Funny Posts

  1. Facebook has become the girlfriend you no longer like but are scared to dump
  2. A friend came over visibly shaken. He said he had just slept with his 3rd cousin. I told him, if it upsets you that much quit counting them.
  3. Ahhhh,,, At last, my wife has found something her butt does not look big in…………… Walmart
  4. If I text you first you are probably amazing.
  5. Beware of the half truth. You may have gotten hold of the wrong half.
  6. If you’re stuck in the Friend-zone, here’s a simple 5-step solution: 1) Stop. 2) Being. 3) Her. 4) Fcuking. 5) B!tch.
  7. I was addicted to the Hokey Pokey but I turned myself around.
  8. Girls that are 16 and pregnant may look stupid now.. But their kids will move out when they are 34.
  9. I hate when girls say, “you probably say that to every girl.” don’t you use the same resume when applying to different jobs?
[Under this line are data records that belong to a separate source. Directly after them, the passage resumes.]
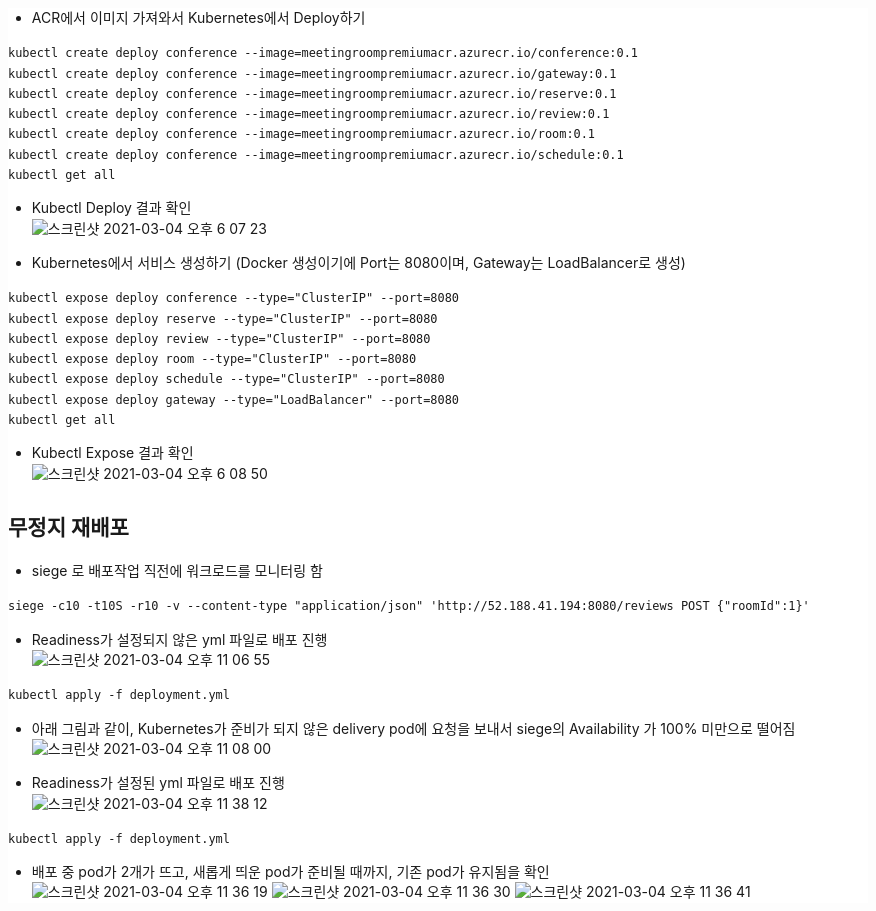 - ACR에서 이미지 가져와서 Kubernetes에서 Deploy하기

```
kubectl create deploy conference --image=meetingroompremiumacr.azurecr.io/conference:0.1
kubectl create deploy conference --image=meetingroompremiumacr.azurecr.io/gateway:0.1 
kubectl create deploy conference --image=meetingroompremiumacr.azurecr.io/reserve:0.1 
kubectl create deploy conference --image=meetingroompremiumacr.azurecr.io/review:0.1 
kubectl create deploy conference --image=meetingroompremiumacr.azurecr.io/room:0.1
kubectl create deploy conference --image=meetingroompremiumacr.azurecr.io/schedule:0.1
kubectl get all
```

- Kubectl Deploy 결과 확인  
  <img width="572" alt="스크린샷 2021-03-04 오후 6 07 23" src="https://user-images.githubusercontent.com/43164924/109939512-7c1c9d00-7d14-11eb-8701-7d2f9c93143a.png">

- Kubernetes에서 서비스 생성하기 (Docker 생성이기에 Port는 8080이며, Gateway는 LoadBalancer로 생성)

```
kubectl expose deploy conference --type="ClusterIP" --port=8080
kubectl expose deploy reserve --type="ClusterIP" --port=8080
kubectl expose deploy review --type="ClusterIP" --port=8080
kubectl expose deploy room --type="ClusterIP" --port=8080
kubectl expose deploy schedule --type="ClusterIP" --port=8080
kubectl expose deploy gateway --type="LoadBalancer" --port=8080
kubectl get all
```

- Kubectl Expose 결과 확인  
  <img width="674" alt="스크린샷 2021-03-04 오후 6 08 50" src="https://user-images.githubusercontent.com/43164924/109939724-aec69580-7d14-11eb-837f-ffad530fd08f.png">


  
## 무정지 재배포
- siege 로 배포작업 직전에 워크로드를 모니터링 함
```
siege -c10 -t10S -r10 -v --content-type "application/json" 'http://52.188.41.194:8080/reviews POST {"roomId":1}'
```
- Readiness가 설정되지 않은 yml 파일로 배포 진행  
  <img width="412" alt="스크린샷 2021-03-04 오후 11 06 55" src="https://user-images.githubusercontent.com/43164924/109979742-90778e80-7d42-11eb-97e6-332f5a3f6d60.png">

```
kubectl apply -f deployment.yml
```

- 아래 그림과 같이, Kubernetes가 준비가 되지 않은 delivery pod에 요청을 보내서 siege의 Availability 가 100% 미만으로 떨어짐 
  <img width="681" alt="스크린샷 2021-03-04 오후 11 08 00" src="https://user-images.githubusercontent.com/43164924/109979772-9a00f680-7d42-11eb-9edf-3c54761e61f1.png">

- Readiness가 설정된 yml 파일로 배포 진행  
  <img width="317" alt="스크린샷 2021-03-04 오후 11 38 12" src="https://user-images.githubusercontent.com/43164924/109979848-b0a74d80-7d42-11eb-810b-4116d24ae5d5.png">

```
kubectl apply -f deployment.yml
```
- 배포 중 pod가 2개가 뜨고, 새롭게 띄운 pod가 준비될 때까지, 기존 pod가 유지됨을 확인  
  <img width="549" alt="스크린샷 2021-03-04 오후 11 36 19" src="https://user-images.githubusercontent.com/43164924/109980005-d0d70c80-7d42-11eb-9714-93dde5cc48ab.png">
  <img width="564" alt="스크린샷 2021-03-04 오후 11 36 30" src="https://user-images.githubusercontent.com/43164924/109980030-d7658400-7d42-11eb-8cf3-063687626cd0.png">
  <img width="516" alt="스크린샷 2021-03-04 오후 11 36 41" src="https://user-images.githubusercontent.com/43164924/109980059-de8c9200-7d42-11eb-95a2-7ff11ab0b117.png">
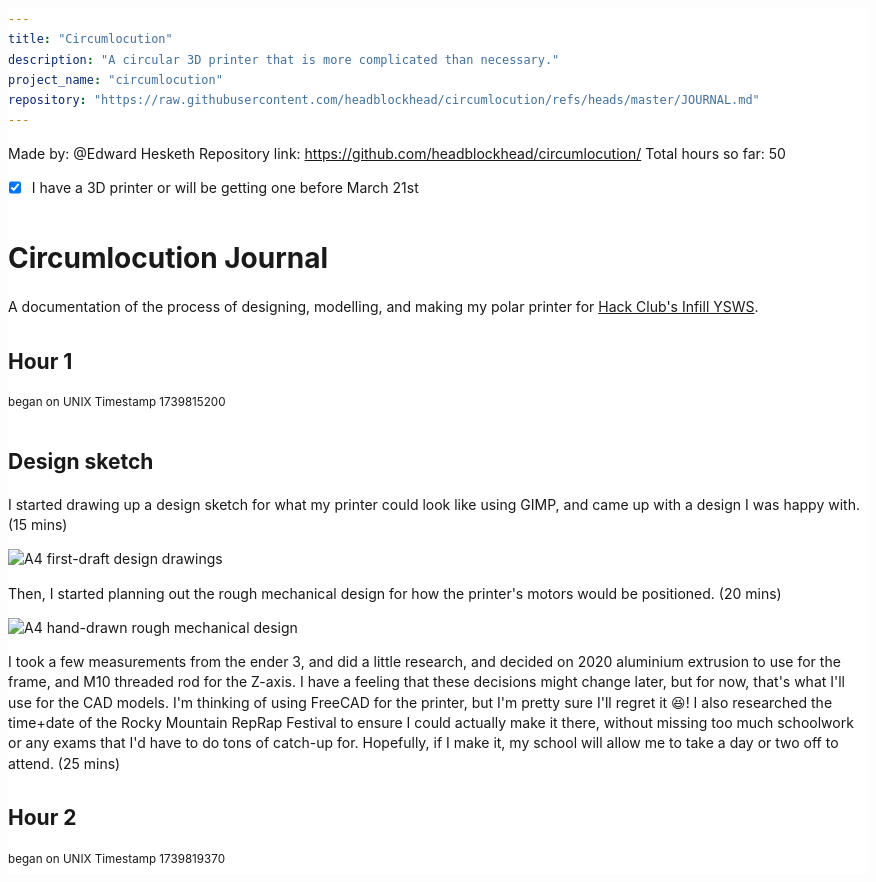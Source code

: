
 ```yaml
---
title: "Circumlocution"
description: "A circular 3D printer that is more complicated than necessary."
project_name: "circumlocution"
repository: "https://raw.githubusercontent.com/headblockhead/circumlocution/refs/heads/master/JOURNAL.md"
---
```

Made by: @Edward Hesketh
Repository link: https://github.com/headblockhead/circumlocution/
Total hours so far: 50

- [x] I have a 3D printer or will be getting one before March 21st

# Circumlocution Journal

A documentation of the process of designing, modelling, and making my polar printer for [Hack Club's Infill YSWS](https://infill.hackclub.com/).

## Hour 1

<sup>began on UNIX Timestamp 1739815200</sup>

## Design sketch 

I started drawing up a design sketch for what my printer could look like using GIMP, and came up with a design I was happy with.
(15 mins)

![A4 first-draft design drawings](https://cdn.hack.pet/slackcdn/d91bc4b31b23c046a705fee6ea968fa4.png)

Then, I started planning out the rough mechanical design for how the printer's motors would be positioned.
(20 mins)

![A4 hand-drawn rough mechanical design](https://cdn.hackclubber.dev/slackcdn/0cba194f1f4cf945c3f0f4cda7f216af.png)

I took a few measurements from the ender 3, and did a little research, and decided on 2020 aluminium extrusion to use for the frame, and M10 threaded rod for the Z-axis. I have a feeling that these decisions might change later, but for now, that's what I'll use for the CAD models. I'm thinking of using FreeCAD for the printer, but I'm pretty sure I'll regret it 😆! I also researched the time+date of the Rocky Mountain RepRap Festival to ensure I could actually make it there, without missing too much schoolwork or any exams that I'd have to do tons of catch-up for. Hopefully, if I make it, my school will allow me to take a day or two off to attend.
(25 mins)

## Hour 2

<sup>began on UNIX Timestamp 1739819370</sup>
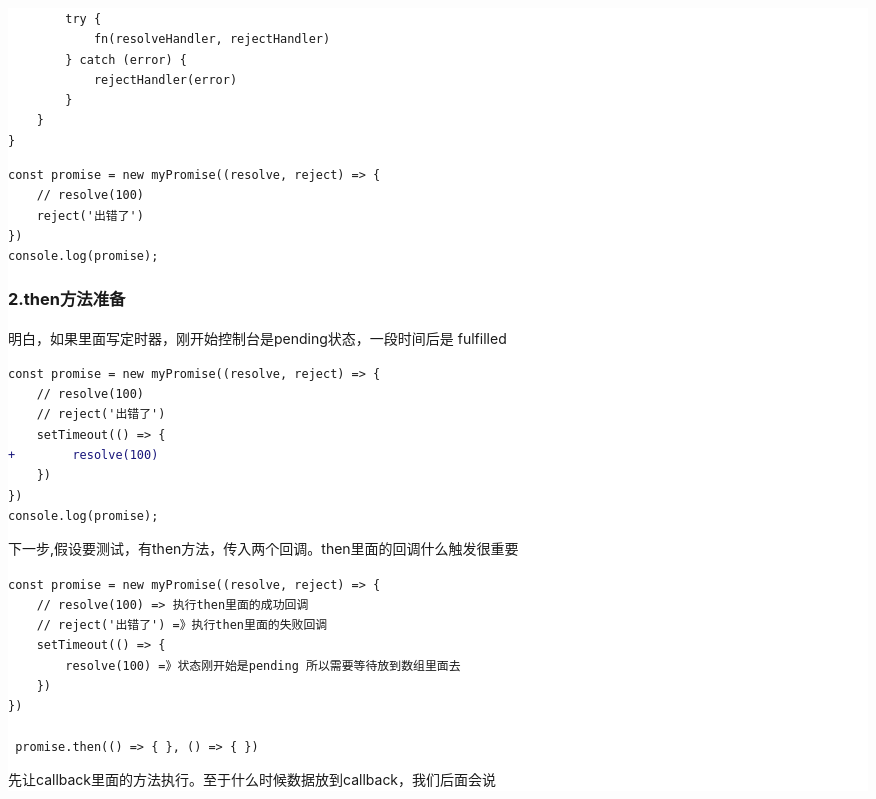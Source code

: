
 ```diff
        try {
            fn(resolveHandler, rejectHandler)
        } catch (error) {
            rejectHandler(error)
        }
    }
}
```





```diff
const promise = new myPromise((resolve, reject) => {
    // resolve(100)
    reject('出错了')
})
console.log(promise);
```



### 2.then方法准备

明白，如果里面写定时器，刚开始控制台是pending状态，一段时间后是 fulfilled

```diff
const promise = new myPromise((resolve, reject) => {
    // resolve(100)
    // reject('出错了')
    setTimeout(() => {
+        resolve(100)
    })
})
console.log(promise);
```





下一步,假设要测试，有then方法，传入两个回调。then里面的回调什么触发很重要

```diff
const promise = new myPromise((resolve, reject) => {
    // resolve(100) => 执行then里面的成功回调
    // reject('出错了') =》执行then里面的失败回调
    setTimeout(() => {
        resolve(100) =》状态刚开始是pending 所以需要等待放到数组里面去
    })
})
 
 promise.then(() => { }, () => { })
```



先让callback里面的方法执行。至于什么时候数据放到callback，我们后面会说
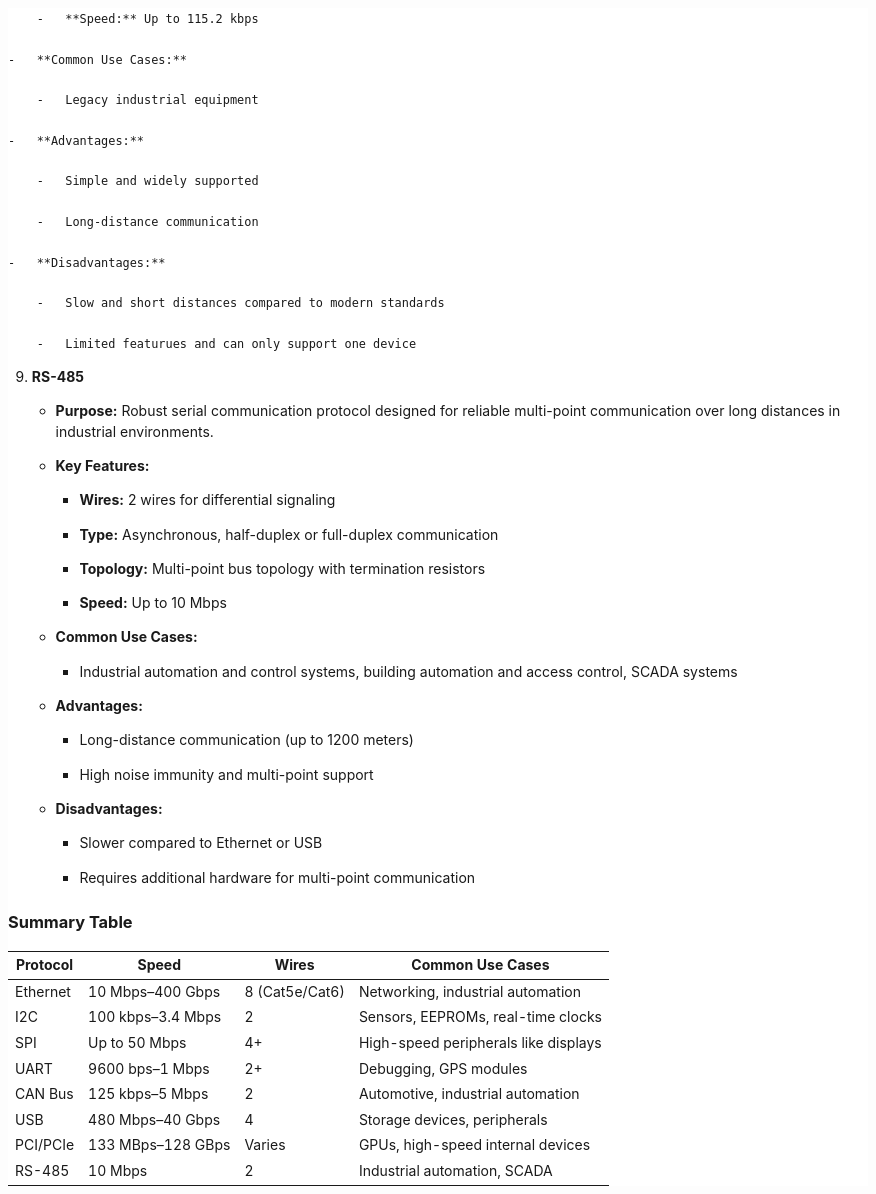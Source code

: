         -   **Speed:** Up to 115.2 kbps

    -   **Common Use Cases:**

        -   Legacy industrial equipment

    -   **Advantages:**

        -   Simple and widely supported

        -   Long-distance communication

    -   **Disadvantages:**

        -   Slow and short distances compared to modern standards

        -   Limited featurues and can only support one device

9.  **RS-485**

    -   **Purpose:** Robust serial communication protocol designed for reliable multi-point communication over long distances in industrial environments.

    -   **Key Features:**

        -   **Wires:** 2 wires for differential signaling

        -   **Type:** Asynchronous, half-duplex or full-duplex communication

        -   **Topology:** Multi-point bus topology with termination resistors

        -   **Speed:** Up to 10 Mbps

    -   **Common Use Cases:**

        -   Industrial automation and control systems, building automation and access control, SCADA systems

    -   **Advantages:**

        -   Long-distance communication (up to 1200 meters)

        -   High noise immunity and multi-point support

    -   **Disadvantages:**

        -   Slower compared to Ethernet or USB

        -   Requires additional hardware for multi-point communication

### Summary Table

| Protocol | Speed             | Wires          | Common Use Cases                     |
|------------------|------------------|------------------|------------------|
| Ethernet | 10 Mbps–400 Gbps  | 8 (Cat5e/Cat6) | Networking, industrial automation    |
| I2C      | 100 kbps–3.4 Mbps | 2              | Sensors, EEPROMs, real-time clocks   |
| SPI      | Up to 50 Mbps     | 4+             | High-speed peripherals like displays |
| UART     | 9600 bps–1 Mbps   | 2+             | Debugging, GPS modules               |
| CAN Bus  | 125 kbps–5 Mbps   | 2              | Automotive, industrial automation    |
| USB      | 480 Mbps–40 Gbps  | 4              | Storage devices, peripherals         |
| PCI/PCIe | 133 MBps–128 GBps | Varies         | GPUs, high-speed internal devices    |
| RS-485   | 10 Mbps           | 2              | Industrial automation, SCADA         |
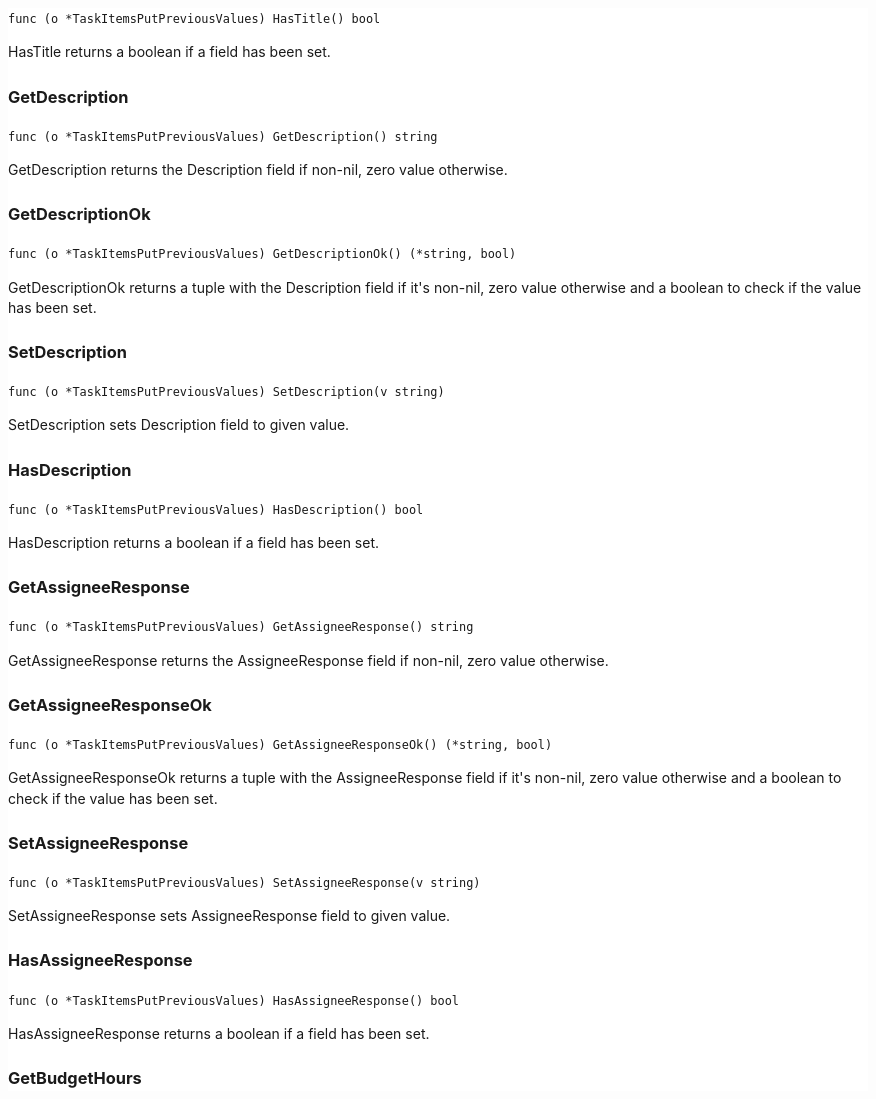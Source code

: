 `func (o *TaskItemsPutPreviousValues) HasTitle() bool`

HasTitle returns a boolean if a field has been set.

### GetDescription

`func (o *TaskItemsPutPreviousValues) GetDescription() string`

GetDescription returns the Description field if non-nil, zero value otherwise.

### GetDescriptionOk

`func (o *TaskItemsPutPreviousValues) GetDescriptionOk() (*string, bool)`

GetDescriptionOk returns a tuple with the Description field if it's non-nil, zero value otherwise
and a boolean to check if the value has been set.

### SetDescription

`func (o *TaskItemsPutPreviousValues) SetDescription(v string)`

SetDescription sets Description field to given value.

### HasDescription

`func (o *TaskItemsPutPreviousValues) HasDescription() bool`

HasDescription returns a boolean if a field has been set.

### GetAssigneeResponse

`func (o *TaskItemsPutPreviousValues) GetAssigneeResponse() string`

GetAssigneeResponse returns the AssigneeResponse field if non-nil, zero value otherwise.

### GetAssigneeResponseOk

`func (o *TaskItemsPutPreviousValues) GetAssigneeResponseOk() (*string, bool)`

GetAssigneeResponseOk returns a tuple with the AssigneeResponse field if it's non-nil, zero value otherwise
and a boolean to check if the value has been set.

### SetAssigneeResponse

`func (o *TaskItemsPutPreviousValues) SetAssigneeResponse(v string)`

SetAssigneeResponse sets AssigneeResponse field to given value.

### HasAssigneeResponse

`func (o *TaskItemsPutPreviousValues) HasAssigneeResponse() bool`

HasAssigneeResponse returns a boolean if a field has been set.

### GetBudgetHours
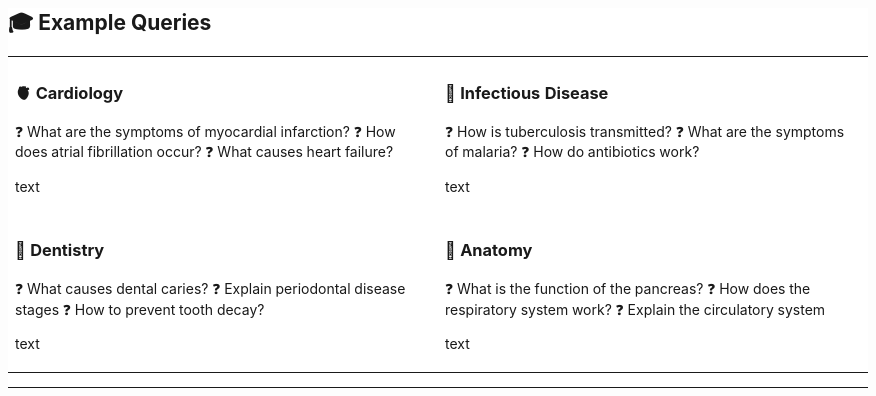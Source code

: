 ## 🎓 Example Queries

<div align="center">

<table>
<tr>
<td width="50%">

### 🫀 Cardiology
❓ What are the symptoms of myocardial infarction?
❓ How does atrial fibrillation occur?
❓ What causes heart failure?

text

</td>
<td width="50%">

### 🦠 Infectious Disease
❓ How is tuberculosis transmitted?
❓ What are the symptoms of malaria?
❓ How do antibiotics work?

text

</td>
</tr>
<tr>
<td width="50%">

### 🦷 Dentistry
❓ What causes dental caries?
❓ Explain periodontal disease stages
❓ How to prevent tooth decay?

text

</td>
<td width="50%">

### 🧬 Anatomy
❓ What is the function of the pancreas?
❓ How does the respiratory system work?
❓ Explain the circulatory system

text

</td>
</tr>
</table>

</div>

---
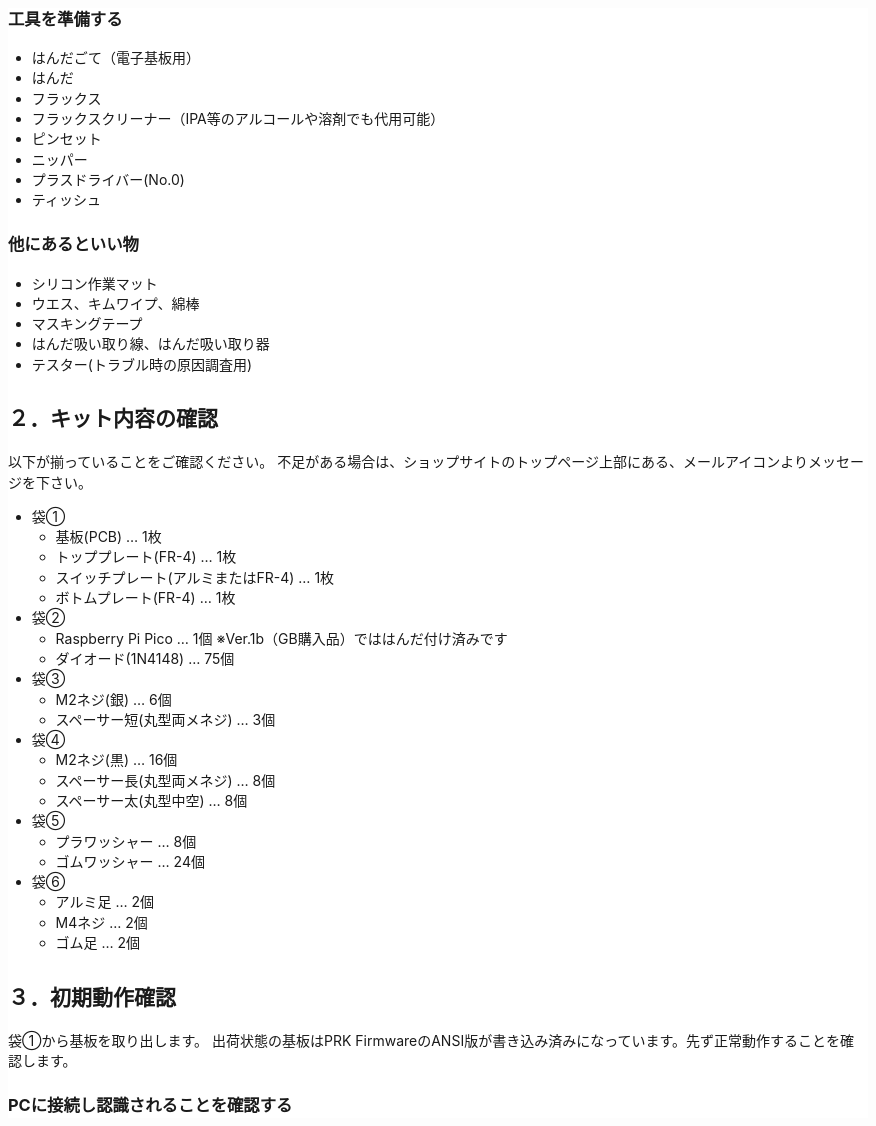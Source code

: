 ### 工具を準備する
- はんだごて（電子基板用）
- はんだ
- フラックス
- フラックスクリーナー（IPA等のアルコールや溶剤でも代用可能）
- ピンセット
- ニッパー
- プラスドライバー(No.0)
- ティッシュ

### 他にあるといい物
- シリコン作業マット
- ウエス、キムワイプ、綿棒
- マスキングテープ
- はんだ吸い取り線、はんだ吸い取り器
- テスター(トラブル時の原因調査用)

## ２．キット内容の確認
以下が揃っていることをご確認ください。
不足がある場合は、ショップサイトのトップページ上部にある、メールアイコンよりメッセージを下さい。
- 袋➀  
    - 基板(PCB) … 1枚  
    - トッププレート(FR-4) … 1枚  
    - スイッチプレート(アルミまたはFR-4) … 1枚  
    - ボトムプレート(FR-4) … 1枚  
- 袋➁
    - Raspberry Pi Pico … 1個 ※Ver.1b（GB購入品）でははんだ付け済みです
    - ダイオード(1N4148) … 75個
- 袋➂  
    - M2ネジ(銀) … 6個
    - スペーサー短(丸型両メネジ) … 3個  
- 袋➃  
    - M2ネジ(黒) … 16個  
    - スペーサー長(丸型両メネジ) … 8個  
    - スペーサー太(丸型中空) … 8個  
- 袋➄  
    - プラワッシャー … 8個  
    - ゴムワッシャー … 24個  
- 袋➅  
    - アルミ足 … 2個
    - M4ネジ … 2個
    - ゴム足 … 2個

## ３．初期動作確認

袋➀から基板を取り出します。
出荷状態の基板はPRK FirmwareのANSI版が書き込み済みになっています。先ず正常動作することを確認します。  

### PCに接続し認識されることを確認する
  10. Everyone keeps saying “0scars r our Olympics!” O for f*ck sake. And our Pussy Riot is Justin Beiber fighting Shia lebeouf
  11. Shocked to see Gravity win a special effects award. Thought it was actually filmed in space
  12. I think the Oscars would be a lot more interesting if they had a “Best Nip Slip” category… or “Best Back Burger.”
  13. That was Samuel Jackson’s first ever public appearance without saying “mother$ucker”
  14. The road to Hell is paved with everything that feels like Heaven.
  15. Silence is Golden, except when coming from children… Then you’d better go check to see what’s broken.
  16. Interesting Factoid: Facebook causes you to overestimate how happy your friends are, and therefore might make you more depressed!
  17. Too many girls want attention, not enough want respect!
  18. I got a text! I hope it’s from……. OH MY GOD, LEAVE ME ALONE
  19. I’ve just bought myself a hyena. Finally my jokes will be appreciated.
  20. They say 1 minute of kissing burns 26 calories. No wonder sluts are so damn skinny.